Ora è agli arresti in una comunità, accusata di omicidio aggravato per il legame di parentela. È da vedere se riuscirà ad appellarsi alla legittima difesa

La sera dell'omicidio 

"Sono pentita ma non ho avuto scelta - ha detto al pubblico ministero che l'ha interrogata dopo l'omicidio. 

Quella sera Akhyad ha avuto un litigio con la moglie, più violento del solito. Era tornato a casa e aveva annunciato di essersi licenziato dal lavoro di lavapiatti che la donna gli aveva trovato.

Lei si dispera per la loro situazione economica: oltre a Makka ci sono tre figli da mantenere. Lui ha una reazione brutale. La figlia è in allarme: Akhyad è un esperto di arti marziali.

"Aveva le mani al collo di mia madre - ha ricordato Makka - allora l’ho colpito con due pugni.

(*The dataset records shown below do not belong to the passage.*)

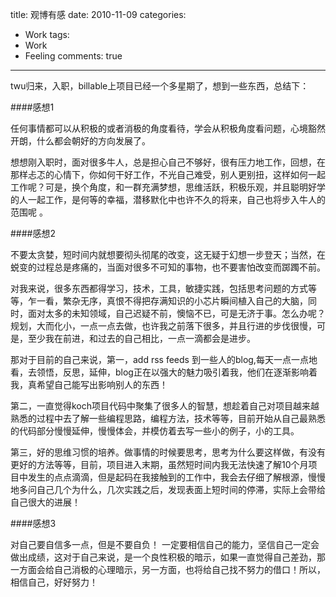 title: 观博有感
date: 2010-11-09
categories:
- Work
tags:
- Work
- Feeling
comments: true
---

twu归来，入职，billable上项目已经一个多星期了，想到一些东西，总结下： 

####感想1    

任何事情都可以从积极的或者消极的角度看待，学会从积极角度看问题，心境豁然开朗，什么都会朝好的方向发展了。 

想想刚入职时，面对很多牛人，总是担心自己不够好，很有压力地工作，回想，在那样忐忑的心情下，你如何干好工作，不光自己难受，别人更别扭，这样如何一起工作呢？可是，换个角度，和一群充满梦想，思维活跃，积极乐观，并且聪明好学的人一起工作，是何等的幸福，潜移默化中也许不久的将来，自己也将步入牛人的范围呢 。 

####感想2  

不要太贪婪，短时间内就想要彻头彻尾的改变，这无疑于幻想一步登天；当然，在蜕变的过程总是疼痛的，当面对很多不可知的事物，也不要害怕改变而踯躅不前。 


对我来说，很多东西都得学习，技术，工具，敏捷实践，包括思考问题的方式等等，乍一看，繁杂无序，真恨不得把存满知识的小芯片瞬间植入自己的大脑，同时，面对太多的未知领域，自己迟疑不前，懊恼不已，可是无济于事。怎么办呢？规划，大而化小，一点一点去做，也许我之前落下很多，并且行进的步伐很慢，可是，至少我在前进，和过去的自己相比，一点一滴都会是进步。 


那对于目前的自己来说，第一，add rss feeds 到一些人的blog,每天一点一点地看，去领悟，反思，延伸，blog正在以强大的魅力吸引着我，他们在逐渐影响着我，真希望自己能写出影响别人的东西！ 

第二，一直觉得koch项目代码中聚集了很多人的智慧，想趁着自己对项目越来越熟悉的过程中去了解一些编程思路，编程方法，技术等等，目前开始从自己最熟悉的代码部分慢慢延伸，慢慢体会，并模仿着去写一些小的例子，小的工具。 


第三，好的思维习惯的培养。做事情的时候要思考，思考为什么要这样做，有没有更好的方法等等，目前，项目进入末期，虽然短时间内我无法快速了解10个月项目中发生的点点滴滴，但是起码在我接触到的工作中，我会去仔细了解根源，慢慢地多问自己几个为什么，几次实践之后，发现表面上短时间的停滞，实际上会带给自己很大的进展！ 
      
####感想3 


对自己要自信多一点，但是不要自负！ 一定要相信自己的能力，坚信自己一定会做出成绩，这对于自己来说，是一个良性积极的暗示，如果一直觉得自己差劲，那一方面会给自己消极的心理暗示，另一方面，也将给自己找不努力的借口！所以，相信自己，好好努力！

Era la prima volta. Lui si è arrabbiato perché le donne non possono picchiare gli uomini. Era sbalordito. È venuto verso di me, mi ha preso per i capelli, mi ha buttata per terra, mi ha colpito con due pugni. Mia madre tentava di allontanarlo da me. A quel punto ho preso il coltello". 

L'ammissione davanti al Pm

Il litigio finisce in tragedia. Con un coltello da cucina, Makka colpisce il padre all'addome. "Mia madre era scioccata. Io non ero in me", ha detto Makka. "Ma non volevo ucciderlo". 

In casa gli inquirenti hanno trovato una serie di messaggi, resoconti scritti e anche foto e registrazioni che la ragazza ha raccolto per documentare una vita di violenze. L'immagine di un livido sul viso della mamma. I messaggi minatori del padre, tutti conservati sul cellulare di un'amica. 

"Ci ha sempre picchiate. A volte prende mia madre, la trascina davanti ai miei fratelli maschi e insegna loro come si tratta una donna - aveva annotato su un foglietto finito negli atti di indagine".

E ancora: "Chi troverà questo scritto capirà, o io sarò morta o sarà morto lui".

Una vita di violenze 

Makka, che frequenta il liceo scientifico con ottimi risultati, attende ora di sapere quale sarà il suo futuro. Il suo passato è già scritto. I primi anni in Cecenia, il suo Paese di origine. La fuga, il passaggio in Finlandia e poi in Italia con l’asilo politico, prima nell’Alessandrino e infine a Nizza Monferrato, nell’Astigiano. 

La speranza di una vita "normale", che però non lo è mai davvero stata. "Se penso alla mia famiglia ora, penso a una famiglia libera", conclude la ragazza.